La gentillesse n’est pas une faiblesse en soi, mais elle le devient quand elle est excessive.Elle est souvent perçue comme une vertu inébranlable, un pilier de la compassion et de l’humanité qui unit les individus et renforce les communautés. Pourtant, comme toute qualité, elle peut devenir une faille lorsqu’elle est exercée sans discernement ni limites. Cela dit, la gentillesse ne relève donc ni de la mollesse ni de l’impuissance, mais elle rend la personne vulnérable quand elle est sans limites. Débat.
Par : Hanaa Khachaba
Le problème ne vient pas de la gentillesse en soi. Il vient de ce que l’on y attache : la peur du conflit, le besoin d’être aimé, la volonté d’éviter les tensions. Par désir de bien faire, certaines personnes très gentilles développent une forme d’oubli de soi. Elles disent « oui » trop vite, elles prennent sur elles, elles pardonnent tout, elles justifient les comportements des autres — au point de s’épuiser.

Et dans ce déséquilibre, certains — pas tous, mais certains — prennent l’espace qu’on leur laisse. Ce n’est pas forcément par méchanceté. Parfois, c’est juste que l’autre s’adapte à ce qu’on lui permet. Si vous ne posez pas de limites, vous envoyez, sans le vouloir, le signal que tout est permis. Et alors, la gentillesse n’est plus perçue comme une qualité, mais comme une faille exploitable.

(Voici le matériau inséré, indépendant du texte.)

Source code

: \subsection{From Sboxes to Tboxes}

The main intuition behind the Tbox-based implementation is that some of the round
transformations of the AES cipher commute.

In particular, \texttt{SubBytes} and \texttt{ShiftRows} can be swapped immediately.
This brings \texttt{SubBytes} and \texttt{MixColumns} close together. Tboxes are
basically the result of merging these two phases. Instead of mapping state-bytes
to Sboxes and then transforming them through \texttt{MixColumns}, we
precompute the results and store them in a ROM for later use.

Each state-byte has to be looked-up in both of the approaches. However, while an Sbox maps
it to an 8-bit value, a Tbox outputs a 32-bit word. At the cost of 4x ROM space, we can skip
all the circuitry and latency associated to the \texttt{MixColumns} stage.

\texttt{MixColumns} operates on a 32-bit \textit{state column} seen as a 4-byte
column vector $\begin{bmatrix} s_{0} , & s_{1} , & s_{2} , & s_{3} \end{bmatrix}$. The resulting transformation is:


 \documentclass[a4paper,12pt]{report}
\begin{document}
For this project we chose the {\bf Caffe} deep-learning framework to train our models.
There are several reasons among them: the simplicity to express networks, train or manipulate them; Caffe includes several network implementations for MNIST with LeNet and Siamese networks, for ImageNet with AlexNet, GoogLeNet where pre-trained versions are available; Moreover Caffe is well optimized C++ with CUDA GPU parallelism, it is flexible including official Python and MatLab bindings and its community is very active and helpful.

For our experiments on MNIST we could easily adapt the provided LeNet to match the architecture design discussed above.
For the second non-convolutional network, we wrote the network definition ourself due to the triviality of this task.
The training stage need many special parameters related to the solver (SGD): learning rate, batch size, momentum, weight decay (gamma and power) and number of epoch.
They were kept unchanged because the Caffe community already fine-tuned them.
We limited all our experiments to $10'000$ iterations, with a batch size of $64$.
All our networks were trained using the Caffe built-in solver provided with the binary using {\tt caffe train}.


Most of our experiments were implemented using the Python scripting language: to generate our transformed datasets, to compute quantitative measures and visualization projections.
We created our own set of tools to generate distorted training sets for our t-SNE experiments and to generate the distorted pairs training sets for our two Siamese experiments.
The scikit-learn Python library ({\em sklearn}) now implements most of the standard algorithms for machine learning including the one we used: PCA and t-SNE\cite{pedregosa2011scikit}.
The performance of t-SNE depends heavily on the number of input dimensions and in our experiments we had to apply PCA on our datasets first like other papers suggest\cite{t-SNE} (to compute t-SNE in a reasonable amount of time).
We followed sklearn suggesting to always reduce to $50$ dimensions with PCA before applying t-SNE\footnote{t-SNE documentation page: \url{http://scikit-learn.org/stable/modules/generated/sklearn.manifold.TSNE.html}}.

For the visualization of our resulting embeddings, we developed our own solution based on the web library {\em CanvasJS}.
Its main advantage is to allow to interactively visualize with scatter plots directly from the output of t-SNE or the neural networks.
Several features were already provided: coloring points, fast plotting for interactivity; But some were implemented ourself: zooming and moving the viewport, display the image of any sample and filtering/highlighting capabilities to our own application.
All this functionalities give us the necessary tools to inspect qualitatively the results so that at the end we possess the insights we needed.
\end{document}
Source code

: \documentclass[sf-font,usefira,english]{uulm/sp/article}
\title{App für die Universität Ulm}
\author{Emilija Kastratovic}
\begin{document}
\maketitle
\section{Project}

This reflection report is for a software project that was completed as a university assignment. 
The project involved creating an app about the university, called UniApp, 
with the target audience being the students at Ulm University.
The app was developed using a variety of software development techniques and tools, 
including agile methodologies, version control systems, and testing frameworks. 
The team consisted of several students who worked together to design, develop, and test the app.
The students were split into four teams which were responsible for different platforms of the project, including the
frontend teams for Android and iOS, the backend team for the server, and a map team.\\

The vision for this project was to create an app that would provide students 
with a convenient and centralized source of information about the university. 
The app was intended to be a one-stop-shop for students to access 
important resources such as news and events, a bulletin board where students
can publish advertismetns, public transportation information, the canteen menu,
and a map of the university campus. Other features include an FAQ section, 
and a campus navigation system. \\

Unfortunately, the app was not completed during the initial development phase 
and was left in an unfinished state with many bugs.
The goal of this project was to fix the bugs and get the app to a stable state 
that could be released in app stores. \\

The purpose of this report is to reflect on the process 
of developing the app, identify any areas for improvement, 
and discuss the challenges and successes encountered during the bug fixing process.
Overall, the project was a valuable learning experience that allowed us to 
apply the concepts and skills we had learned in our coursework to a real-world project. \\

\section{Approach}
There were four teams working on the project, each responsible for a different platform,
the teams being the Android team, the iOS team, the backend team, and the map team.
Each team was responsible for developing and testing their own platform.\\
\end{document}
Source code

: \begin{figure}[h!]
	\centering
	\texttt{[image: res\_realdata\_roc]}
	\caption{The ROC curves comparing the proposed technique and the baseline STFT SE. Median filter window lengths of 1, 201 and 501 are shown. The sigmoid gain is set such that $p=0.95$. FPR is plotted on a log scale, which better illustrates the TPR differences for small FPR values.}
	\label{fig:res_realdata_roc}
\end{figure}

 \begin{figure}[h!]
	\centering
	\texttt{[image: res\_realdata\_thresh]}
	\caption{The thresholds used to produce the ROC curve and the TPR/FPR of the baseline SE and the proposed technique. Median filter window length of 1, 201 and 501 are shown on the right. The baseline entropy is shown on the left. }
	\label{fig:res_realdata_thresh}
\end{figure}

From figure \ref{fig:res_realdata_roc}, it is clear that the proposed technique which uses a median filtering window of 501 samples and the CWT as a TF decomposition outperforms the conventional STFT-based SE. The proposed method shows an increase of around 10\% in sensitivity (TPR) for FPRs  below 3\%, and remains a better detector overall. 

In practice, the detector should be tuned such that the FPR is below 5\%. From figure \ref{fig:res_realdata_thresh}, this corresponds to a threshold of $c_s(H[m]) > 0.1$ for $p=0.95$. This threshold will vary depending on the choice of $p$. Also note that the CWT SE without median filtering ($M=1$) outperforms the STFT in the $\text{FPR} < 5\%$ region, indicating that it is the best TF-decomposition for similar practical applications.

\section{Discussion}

Etre gentil… mais avec boussole
Il ne s’agit donc pas de devenir dur, méfiant ou distant. Il s’agit d’apprendre à conjuguer gentillesse et affirmation de soi. Dire « non » sans se sentir coupable. Exprimer ses besoins sans craindre de déranger, défendre ses valeurs sans hausser le ton, se respecter, en somme, pour pouvoir respecter les autres pleinement, sont trois conseils incontournables.
Car poser des limites, ce n’est pas rejeter l’autre. C’est définir ce que vous acceptez. C’est protéger votre énergie, votre temps, votre dignité. Et ceux qui tiennent à vous ne vous aimeront pas moins pour cela. Au contraire, ils vous aimeront plus sincèrement, parce qu’ils sauront qu’ils ont affaire à quelqu’un qui sait aussi s’aimer lui-même.
Un monde qui valorise l’assurance, pas seulement la douceur
Le monde actuel valorise la performance, l’assurance, parfois même la domination. Dans ce cadre, la gentillesse peut apparaître comme un désavantage, notamment dans les environnements professionnels ou sociaux compétitifs. Mais cela ne veut pas dire qu’il faut s’endurcir ou se transformer.
Cela veut dire qu’il faut redéfinir la gentillesse comme une posture intérieure forte, et non comme une attitude passive. Être gentil, ce n’est pas fuir l’affrontement, c’est choisir une autre voie : celle du respect réciproque, du dialogue, de la fermeté calme.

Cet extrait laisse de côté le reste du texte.